Goal of the exercise: Return, from the lines below, each one that includes the word "động".

──────── Task inputs ────────

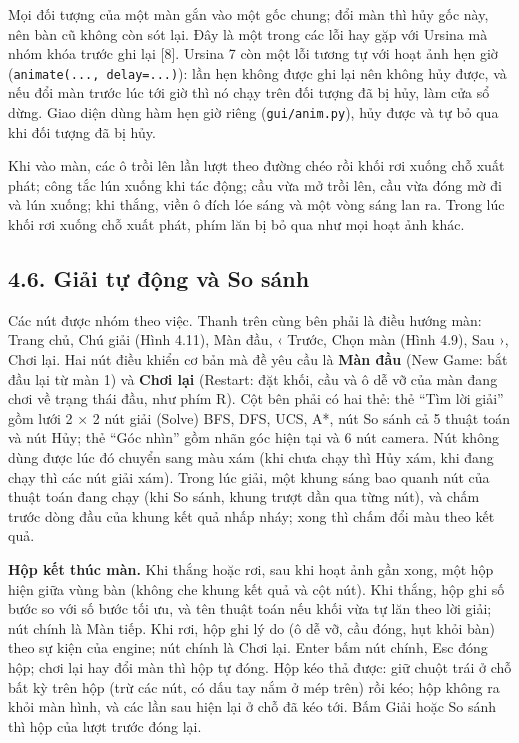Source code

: Mọi đối tượng của một màn gắn vào một gốc chung; đổi màn thì hủy gốc này, nên bàn cũ không còn sót lại. Đây là một trong các lỗi hay gặp với Ursina mà nhóm khóa trước ghi lại {[}8{]}. Ursina 7 còn một lỗi tương tự với hoạt ảnh hẹn giờ (\texttt{animate(.\allowbreak{}.\allowbreak{}.\allowbreak{}, delay=.\allowbreak{}.\allowbreak{}.\allowbreak{})}): lần hẹn không được ghi lại nên không hủy được, và nếu đổi màn trước lúc tới giờ thì nó chạy trên đối tượng đã bị hủy, làm cửa sổ dừng. Giao diện dùng hàm hẹn giờ riêng (\texttt{gui/\allowbreak{}anim.\allowbreak{}py}), hủy được và tự bỏ qua khi đối tượng đã bị hủy.

Khi vào màn, các ô trồi lên lần lượt theo đường chéo rồi khối rơi xuống chỗ xuất phát; công tắc lún xuống khi tác động; cầu vừa mở trồi lên, cầu vừa đóng mờ đi và lún xuống; khi thắng, viền ô đích lóe sáng và một vòng sáng lan ra. Trong lúc khối rơi xuống chỗ xuất phát, phím lăn bị bỏ qua như mọi hoạt ảnh khác.

\subsection{4.6. Giải tự động và So sánh}

Các nút được nhóm theo việc. Thanh trên cùng bên phải là điều hướng màn: Trang chủ, Chú giải (Hình 4.11), Màn đầu, ‹ Trước, Chọn màn (Hình 4.9), Sau ›, Chơi lại. Hai nút điều khiển cơ bản mà đề yêu cầu là \textbf{Màn đầu} (New Game: bắt đầu lại từ màn 1) và \textbf{Chơi lại} (Restart: đặt khối, cầu và ô dễ vỡ của màn đang chơi về trạng thái đầu, như phím R). Cột bên phải có hai thẻ: thẻ ``Tìm lời giải'' gồm lưới 2 × 2 nút giải (Solve) BFS, DFS, UCS, A*, nút So sánh cả 5 thuật toán và nút Hủy; thẻ ``Góc nhìn'' gồm nhãn góc hiện tại và 6 nút camera. Nút không dùng được lúc đó chuyển sang màu xám (khi chưa chạy thì Hủy xám, khi đang chạy thì các nút giải xám). Trong lúc giải, một khung sáng bao quanh nút của thuật toán đang chạy (khi So sánh, khung trượt dần qua từng nút), và chấm trước dòng đầu của khung kết quả nhấp nháy; xong thì chấm đổi màu theo kết quả.

\textbf{Hộp kết thúc màn.} Khi thắng hoặc rơi, sau khi hoạt ảnh gần xong, một hộp hiện giữa vùng bàn (không che khung kết quả và cột nút). Khi thắng, hộp ghi số bước so với số bước tối ưu, và tên thuật toán nếu khối vừa tự lăn theo lời giải; nút chính là Màn tiếp. Khi rơi, hộp ghi lý do (ô dễ vỡ, cầu đóng, hụt khỏi bàn) theo sự kiện của engine; nút chính là Chơi lại. Enter bấm nút chính, Esc đóng hộp; chơi lại hay đổi màn thì hộp tự đóng. Hộp kéo thả được: giữ chuột trái ở chỗ bất kỳ trên hộp (trừ các nút, có dấu tay nắm ở mép trên) rồi kéo; hộp không ra khỏi màn hình, và các lần sau hiện lại ở chỗ đã kéo tới. Bấm Giải hoặc So sánh thì hộp của lượt trước đóng lại.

────────

Expected answer:
Khi vào màn, các ô trồi lên lần lượt theo đường chéo rồi khối rơi xuống chỗ xuất phát; công tắc lún xuống khi tác động; cầu vừa mở trồi lên, cầu vừa đóng mờ đi và lún xuống; khi thắng, viền ô đích lóe sáng và một vòng sáng lan ra. Trong lúc khối rơi xuống chỗ xuất phát, phím lăn bị bỏ qua như mọi hoạt ảnh khác.
\subsection{4.6. Giải tự động và So sánh}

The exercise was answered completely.